In the post-independence era, its record of use since independence of India points out repeated instances of misuse. It has been used arbitrarily to curb dissent. Its main target have been writers, journalist, activists who question government policy and projects, and political dissenters.
From people objecting to the nuclear plants at Kudnakulam, to writers like Arundhati Roy, to journalists and cartoonists ( like Aseem Trivedi ) and to social activists like Binayak sen, there is sufficiency of evidence to exemplify the indiscriminate manner in which this provision has been used.
Recent Cases at a Glance
Aseem Trivedi, Cartoonist (September 2012): Arrested for offense of sedition on the complaint that his cartoons made mockery of Indian Constitution and the National Emblem.
Hardik Patel (October 2015): Man behind spearheading protest with the demand of reservation for the quota. Arrested by police on charge of sedition in two separate cases. 
Kanhaiya Kumar, Student JNU (February 2016): Arrested for voicing anti-national slogans.

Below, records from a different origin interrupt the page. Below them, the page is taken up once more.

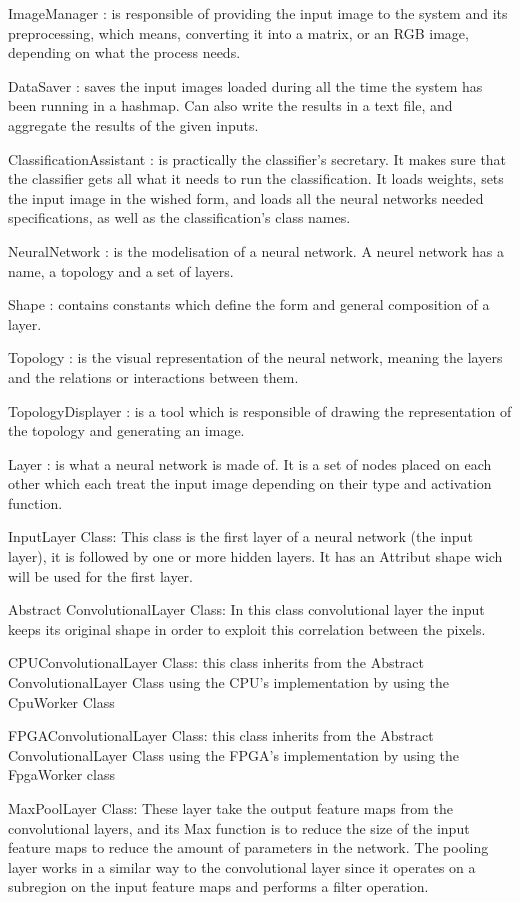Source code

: \documentclass[parskip=full]{scrartcl}
\begin{document}
ImageManager : is responsible of providing the input image to the system and its preprocessing, which means, converting it into a matrix, or an RGB image, depending on what the process needs.

DataSaver : saves the input images loaded during all the time the system has been running in a hashmap. Can also write the results in a text file, and aggregate the results of the given inputs.

ClassificationAssistant : is practically the classifier's secretary. It makes sure that the classifier gets all what it needs to run the classification. It loads weights, sets the input image in the wished form, and loads all the neural networks needed specifications, as well as the classification's class names.

NeuralNetwork : is the modelisation of a neural network. A neurel network has a name, a topology and a set of layers.

Shape : contains constants which define the form and general composition of a layer.

Topology : is the visual representation of the neural network, meaning the layers and the relations or interactions between them.

TopologyDisplayer : is a tool which is responsible of drawing the representation of the topology and generating an image.

Layer : is what a neural network is made of. It is a set of nodes placed on each other which each treat the input image depending on their type and activation function.




InputLayer Class: This class is the first layer of a neural network (the input layer), it is followed by one or more hidden layers.  It has an Attribut shape wich will be used for the first layer.

Abstract ConvolutionalLayer Class: In this class convolutional layer the input keeps its original shape in order to exploit this correlation between the pixels. 

CPUConvolutionalLayer Class: this class inherits from the Abstract ConvolutionalLayer Class using the CPU’s implementation by using the CpuWorker Class

FPGAConvolutionalLayer Class: this class inherits from the Abstract ConvolutionalLayer Class using the FPGA’s implementation by using the FpgaWorker class

MaxPoolLayer Class: These layer take the output feature maps from the convolutional layers, and its Max function is to reduce the size of the input feature maps to reduce the amount of parameters in the network.
The pooling layer works in a similar way to the convolutional layer since it operates on a subregion on the input feature maps and performs a filter operation.
\end{document}
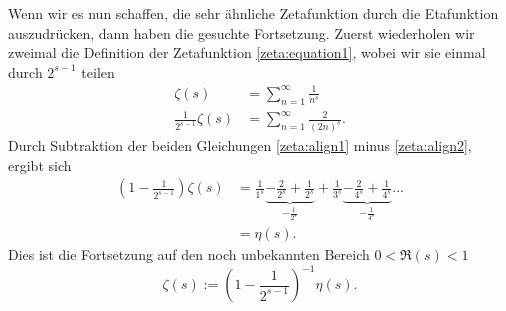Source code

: Wenn wir es nun schaffen, die sehr ähnliche Zetafunktion durch die Etafunktion auszudrücken, dann haben die gesuchte Fortsetzung.
Zuerst wiederholen wir zweimal die Definition der Zetafunktion \eqref{zeta:equation1}, wobei wir sie einmal durch $2^{s-1}$ teilen
\begin{align}
    \zeta(s)
    &=
    \sum_{n=1}^{\infty}
    \frac{1}{n^s} \label{zeta:align1}
    \\
    \frac{1}{2^{s-1}}
    \zeta(s)
    &=
    \sum_{n=1}^{\infty}
    \frac{2}{(2n)^s}. \label{zeta:align2}
\end{align}
Durch Subtraktion der beiden Gleichungen \eqref{zeta:align1} minus \eqref{zeta:align2}, ergibt sich
\begin{align}
    \left(1 - \frac{1}{2^{s-1}} \right)
    \zeta(s)
    &=
    \frac{1}{1^s}
    \underbrace{-\frac{2}{2^s} + \frac{1}{2^s}}_{-\frac{1}{2^s}}
    + \frac{1}{3^s}
    \underbrace{-\frac{2}{4^s} + \frac{1}{4^s}}_{-\frac{1}{4^s}}
    \ldots
    \\
    &= \eta(s).
\end{align}
Dies ist die Fortsetzung auf den noch unbekannten Bereich $0 < \Re(s) < 1$
\begin{equation} \label{zeta:equation:fortsetzung1}
    \zeta(s)
    :=
    \left(1 - \frac{1}{2^{s-1}} \right)^{-1} \eta(s).
\end{equation}

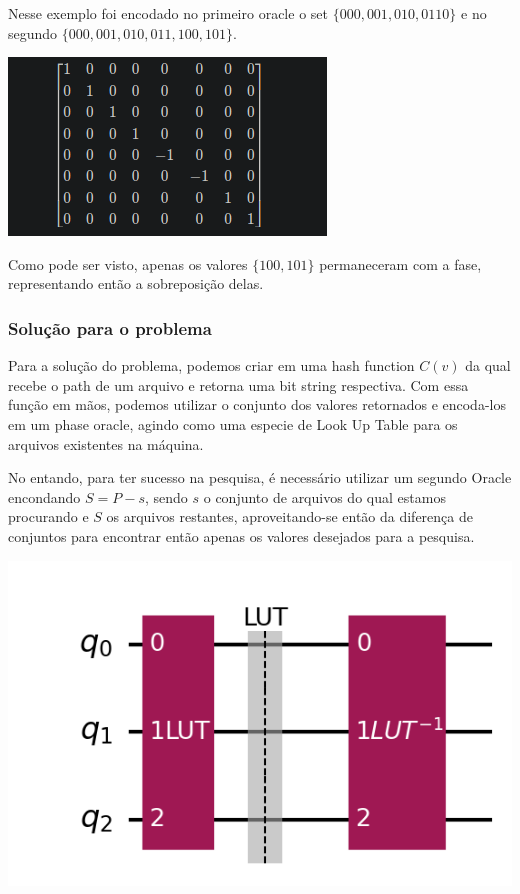 \documentclass{article}
\begin{document}
Nesse exemplo foi encodado no primeiro oracle o set $\{000, 001, 010, 0110\}$ e no segundo $\{000, 001, 010, 011, 100, 101\}$.

\begin{center}
	\includegraphics[scale=0.5]{less_than_unitary.png}
	\label{fig:less-than-circuit-unitary}
\end{center}

Como pode ser visto, apenas os valores $\{100, 101\}$ permaneceram com a fase, representando então a sobreposição delas.


\subsubsection{Solução para o problema}

Para a solução do problema, podemos criar em uma hash function $C(v)$ da qual recebe o path de um arquivo e retorna uma bit string respectiva. Com essa função em mãos, podemos utilizar o conjunto dos valores retornados e encoda-los em um phase oracle, agindo como uma especie de Look Up Table para os arquivos existentes na máquina.

No entando, para ter sucesso na pesquisa, é necessário utilizar um segundo Oracle encondando $S = P-s$, sendo $s$ o conjunto de arquivos do qual estamos procurando e $S$ os arquivos restantes, aproveitando-se então da diferença de conjuntos para encontrar então apenas os valores desejados para a pesquisa.


\begin{center}
	\includegraphics[scale=0.6]{sets-difference-look-up-table-oracle.png}
	\label{fig:luts}
\end{center}
\end{document}
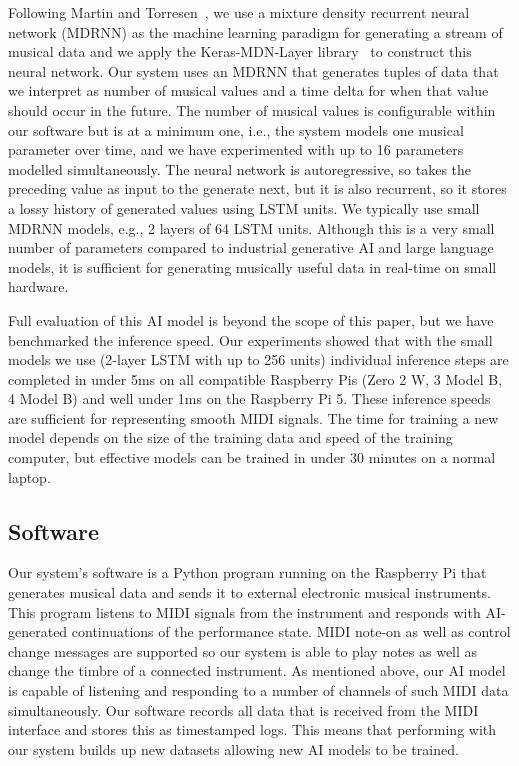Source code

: \documentclass[manuscript,review,anonymous]{acmart}
\begin{document}
Following Martin and Torresen~\cite{Martin2019}, we use a mixture density recurrent neural network (MDRNN) as the machine learning paradigm for generating a stream of musical data and we apply the Keras-MDN-Layer library~\cite{keras-mdn-layer} to construct this neural network.
Our system uses an MDRNN that generates tuples of data that we interpret as number of musical values and a time delta for when that value should occur in the future. 
The number of musical values is configurable within our software but is at a minimum one, i.e., the system models one musical parameter over time, and we have experimented with up to 16 parameters modelled simultaneously.
The neural network is autoregressive, so takes the preceding value as input to the generate next, but it is also recurrent, so it stores a lossy history of generated values using LSTM units. 
We typically use small MDRNN models, e.g., 2 layers of 64 LSTM units.
Although this is a very small number of parameters compared to industrial generative AI and large language models, it is sufficient for generating musically useful data in real-time on small hardware.

Full evaluation of this AI model is beyond the scope of this paper, but we have benchmarked the inference speed. Our experiments showed that with the small models we use (2-layer LSTM with up to 256 units) individual inference steps are completed in under 5ms on all compatible Raspberry Pis (Zero 2 W, 3 Model B, 4 Model B) and well under 1ms on the Raspberry Pi 5. These inference speeds are sufficient for representing smooth MIDI signals. The time for training a new model depends on the size of the training data and speed of the training computer, but effective models can be trained in under 30 minutes on a normal laptop.



\subsection{Software}

Our system's software is a Python program running on the Raspberry Pi that generates musical data and sends it to external electronic musical instruments.
This program listens to MIDI signals from the instrument and responds with AI-generated continuations of the performance state.
MIDI note-on as well as control change messages are supported so our system is able to play notes as well as change the timbre of a connected instrument.
As mentioned above, our AI model is capable of listening and responding to a number of channels of such MIDI data simultaneously.
Our software records all data that is received from the MIDI interface and stores this as timestamped logs. This means that performing with our system builds up new datasets allowing new AI models to be trained.
\end{document}
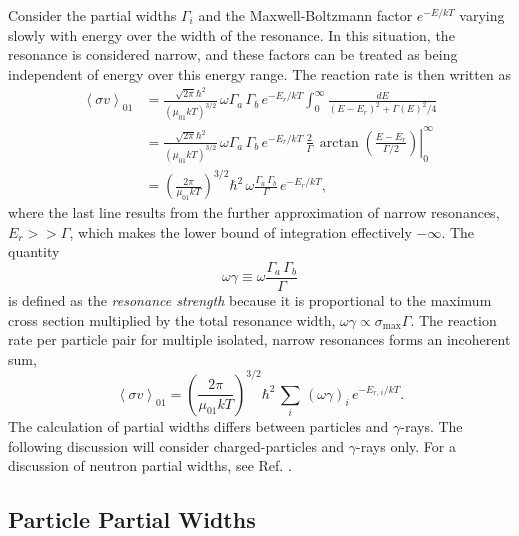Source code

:Consider the partial widths $\Gamma_{i}$ and the Maxwell-Boltzmann factor $e^{-E/kT}$ varying slowly with energy over the width of the resonance. In this situation, the resonance is considered narrow, and these factors can be treated as being independent of energy over this energy range. The reaction rate is then written as
\begin{align}
\left\langle \sigma v \right\rangle_{01} &= \frac{\sqrt{2 \pi} \hbar^{2}}{\left(\mu_{01} k T\right)^{3/2}} \, \omega \Gamma_{a} \, \Gamma_{b} \, e^{-E_{r}/kT} \int_{0}^{\infty} \frac{dE}{\left(E - E_{r}\right)^{2} + \Gamma(E)^{2}/4} \nonumber \\
&= \frac{\sqrt{2 \pi} \hbar^{2}}{\left(\mu_{01} k T\right)^{3/2}} \, \omega \Gamma_{a} \, \Gamma_{b} \, e^{-E_{r}/kT} \, \frac{2}{\Gamma} \, \left. \arctan\left( \frac{E - E_{r}}{\Gamma/2} \right)\right|_{0}^{\infty} \nonumber \\
&= \left(\frac{2 \pi}{\mu_{01} k T}\right)^{3/2} \hbar^{2} \, \omega \frac{\Gamma_{a} \, \Gamma_{b}}{\Gamma} \, e^{-E_{r}/kT},
\end{align}
where the last line results from the further approximation of narrow resonances, $E_{r} >> \Gamma$, which makes the lower bound of integration effectively $-\infty$. The quantity
\begin{equation}
\omega \gamma \equiv \omega \frac{\Gamma_{a} \, \Gamma_{b}}{\Gamma}
\end{equation}
is defined as the \emph{resonance strength} because it is proportional to the maximum cross section multiplied by the total resonance width, $\omega \gamma \propto \sigma_{\mathrm{max}} \Gamma$. The reaction rate per particle pair for multiple isolated, narrow resonances forms an incoherent sum,
\begin{equation} \label{eqn:narrow_rate}
\left\langle \sigma v \right\rangle_{01} = \left(\frac{2 \pi}{\mu_{01} k T}\right)^{3/2} \hbar^{2} \, \sum_{i} \, (\omega \gamma)_{i} \, e^{-E_{r, \, i}/kT}.
\end{equation}
The calculation of partial widths differs between particles and $\gamma$-rays. The following discussion will consider charged-particles and $\gamma$-rays only. For a discussion of neutron partial widths, see Ref. \cite{Iliadis2015}.

\subsection{Particle Partial Widths} \label{subsec:particle_partial_widths}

Conclusion and Suggestions
We need to understand that there lies a difference between populist opinion and constitutional morality. The Indian Judicial System should be allowed to interpret the law, trial by media is uncalled for. Dr. Ambedkar observed: “the question is, can we presume such a diffusion of constitutional morality? Constitutional morality is not a natural sentiment. It has to be cultivated. We must realize that our people have yet to learn it. Democracy in India is only a top dressing on an Indian soil which is essentially undemocratic. “Thus, the father of the Indian Constitution had a premonition that in the absence of constitutional morality, democracy may flounder in India.
There is an urgent need to narrow down the interpretation of the section 124A of IPC and prevent its indiscriminate use in the frivolous arbitrary manner as the instance of misuse of section 124A has a “chilling effect “on freedom of speech and expression.
Sedition as a crime has been disfavored in many States. It has either been repealed ( UK and News Zealand) , is rarely being used, punishment is only fine or less punishment than the death penalty, further efforts are being made to repeal such law. Indian law should be brought in consonance of accepted international principles and most contemporary democratic outline like that of UK, USA and New Zealand.
It is hereby recommended to
- Repeal Section 124A of IPC, 1860.
- Remove reference to section 124A from Section 95 of CrPC (Criminal Procedure Law), 1973.
- Repeal the Prevention of Seditious Meetings Act,1911
- Repeal the Criminal law Amendment Bill, 1961.
- Remove the reference to Disaffection from Section 2(o) (iii) of the Unlawful Activities (Prevention) Act, 1967.
- Make Speech related offenses bailable.
- Make speech related offenses non-cognizable.
- Extend Section 196(1) of CrPC to Section 124A of IPC i.e. Prior sanction of government required.
- There should be action against malicious complaints.
- There is time to raise the burden of proof on person claiming that his sentiments got hurt.
The freedom of speech and expression is a fundamental right and also a basic human right. It gives an opportunity to an individual to express himself, dissent, self-improvement and free flow of information both imparting and receiving. The restriction on it have to be constitutionally valid and reasonable not arbitrary. Section 124A of IPC needs a relook in the present scenario. There is need to maintain proper balance between the sedition laws and freedom of speech and expression.